**What to do**
Check each line of the entries below for the string "value"; copy every line where it appears.

**Data shown**
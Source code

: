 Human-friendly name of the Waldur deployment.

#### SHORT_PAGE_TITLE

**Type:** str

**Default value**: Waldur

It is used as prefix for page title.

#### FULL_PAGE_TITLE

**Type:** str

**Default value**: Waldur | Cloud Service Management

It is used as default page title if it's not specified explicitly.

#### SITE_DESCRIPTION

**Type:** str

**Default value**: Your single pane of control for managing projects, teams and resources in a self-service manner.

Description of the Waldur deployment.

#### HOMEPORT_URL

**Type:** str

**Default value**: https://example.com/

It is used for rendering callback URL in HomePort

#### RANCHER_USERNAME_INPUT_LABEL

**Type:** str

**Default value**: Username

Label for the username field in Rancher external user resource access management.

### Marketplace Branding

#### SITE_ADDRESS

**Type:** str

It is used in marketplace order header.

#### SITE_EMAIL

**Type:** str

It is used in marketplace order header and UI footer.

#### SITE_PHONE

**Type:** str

**Task answer**
**Default value**: Waldur
**Default value**: Waldur | Cloud Service Management
**Default value**: Your single pane of control for managing projects, teams and resources in a self-service manner.
**Default value**: https://example.com/
**Default value**: Username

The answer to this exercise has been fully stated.